Is this the new Y2K scam?
Max Blanco
blanco-S8qYAnHmZTt34ZA5RureAJ4VBq8PJc8F at public.gmane.org
Thu Sep 18 05:38:59 UTC 2003
On Tue, 16 Sep 2003 waltdnes-SLHPyeZ9y/tg9hUCZPvPmw at public.gmane.org wrote:
> On Sun, Sep 14, 2003 at 09:53:04PM -0400, Chris MacDonald wrote
> > On Sun, Sep 14, 2003 at 07:46:45PM -0400, waltdnes-SLHPyeZ9y/tg9hUCZPvPmw at public.gmane.org wrote:
> > > Part of the problem is that there is a highly artificial
> > > shortage of IPV4 addresses, aided and abbetted by companies with a
> > > financial interest in the implementation of IPV6. Thus static IP
> > > addresses cost money to obtain.
> >
> > Who exactly has a financial interest in ipv6? It's the other way in
> > fact, implementing ipv6 would be quite expensive.
>
> Howsabout computer/networking hardware manufacturers who see the
> switchover as the pot of gold ?
Do kitchen appliances really *need* IP addresses?
If I figure correctly, there are 256^4 IPv4 addresses.
There are 4.3 billion publically routable addresses.
(China is a subnet: Add one billion. Africa? add another billion.
India? add one more. Axis of EvilTM? add 100 million.)

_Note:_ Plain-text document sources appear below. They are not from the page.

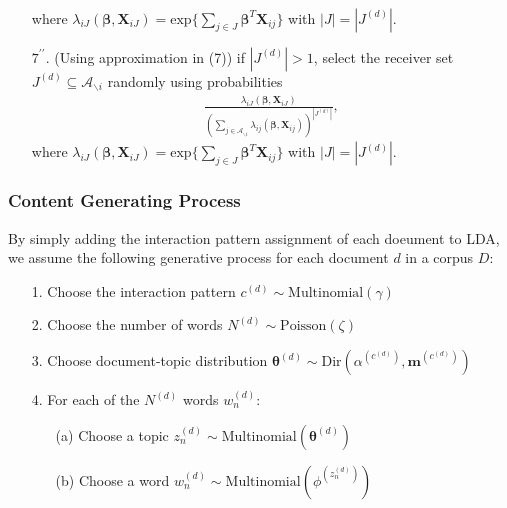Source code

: \documentclass[a4paper]{article}
\begin{document}
\begin{itemize}
\begin{align*}
\end{align*}
where $\lambda_{iJ}(\boldsymbol{\beta}, \boldsymbol{X}_{iJ})= \mbox{exp}\Big\{\sum\limits_{j \in J}\boldsymbol{\beta}^{T}\boldsymbol{X}_{ij}\Big\}$ with $|J|=|J^{(d)}|$.
\item[$7^{\prime\prime}$.] (Using approximation in (7)) if $|J^{(d)}|>1$, select the receiver set  $J^{(d)} \subseteq \mathcal{A}_{\backslash i}$ randomly using probabilities
\begin{align*}\frac{\lambda_{iJ}(\boldsymbol{\beta}, \boldsymbol{X}_{iJ})}{({\sum\limits_{j \in \mathcal{A}_{\backslash i} } \lambda_{ij}(\boldsymbol{\beta}, \boldsymbol{X}_{ij})})^{|J^{(d)}|}},
\end{align*}
where $\lambda_{iJ}(\boldsymbol{\beta}, \boldsymbol{X}_{iJ})= \mbox{exp}\Big\{\sum\limits_{j \in J}\boldsymbol{\beta}^{T}\boldsymbol{X}_{ij}\Big\}$ with $|J|=|J^{(d)}|$.
\end{itemize}
\subsubsection{Content Generating Process}
By simply adding the interaction pattern assignment of each doeument to LDA, we assume the following generative process for each document $d$ in a corpus $D$:
\begin{itemize}
	\item[1.] Choose the interaction pattern $c^{(d)} \sim \mbox{Multinomial}(\gamma)$
	\item[2.] Choose the number of words $N^{(d)} \sim \mbox{Poisson}(\zeta)$
	\item[3.] Choose document-topic distribution $\boldsymbol{\theta}^{(d)}\sim \mbox{Dir}(\alpha^{(c^{(d)})}, \boldsymbol{m}^{(c^{(d)})})$
	\item[4.] For each of the $N^{(d)}$ words $w_n^{(d)}$:
 		\begin{itemize}
 			\item[(a)] Choose a topic $z_n^{(d)} \sim \mbox{Multinomial}(\boldsymbol{\theta}^{(d)})$
 			\item[(b)] Choose a word $w_n^{(d)} \sim\mbox{Multinomial} (\phi^{(z_n^{(d)})})$
 		\end{itemize}
\end{itemize}
\end{document}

Below are listed 6/256 addresses, or 2.34%.
Now, if we got another 18 on this list, then we'd be cooking.
Where did you get it?
Is this the next Y2K scam???
> Block Date Registry - Purpose
> ----- ------ ------------------
> 003/8 May 94 General Electric Company
> GE restricts 3.0.0.0/8 to *INTERNAL USE ONLY*. They use *OTHER
> ADDRESS SPACE* for their internet-facing servers. WTF is this ?
>
> 009/8 Aug 92 IBM
> Why does IBM need 16 million publicly routable addresses ?
>
> 013/8 Sep 91 Xerox Corporation
> Have you ever seen any email from this address space ?
>
> 015/8 Jul 94 Hewlett-Packard Company
> 016/8 Nov 94 Digital Equipment Corporation
> DEC was bought by Compaq, which was bought by HP. So HP now has
> *THIRTY-TWO MILLION CONSECUTIVE, PUBLICLY ROUTABLE ADDRESSES*!!! WTF do
> they need them for ?
>
> 017/8 Jul 92 Apple Computer Inc.
> Why ???
>
> All of the above companies would just *LOVE* to see IPV6 rammed down
> the throats of unwilling ISPs and customers.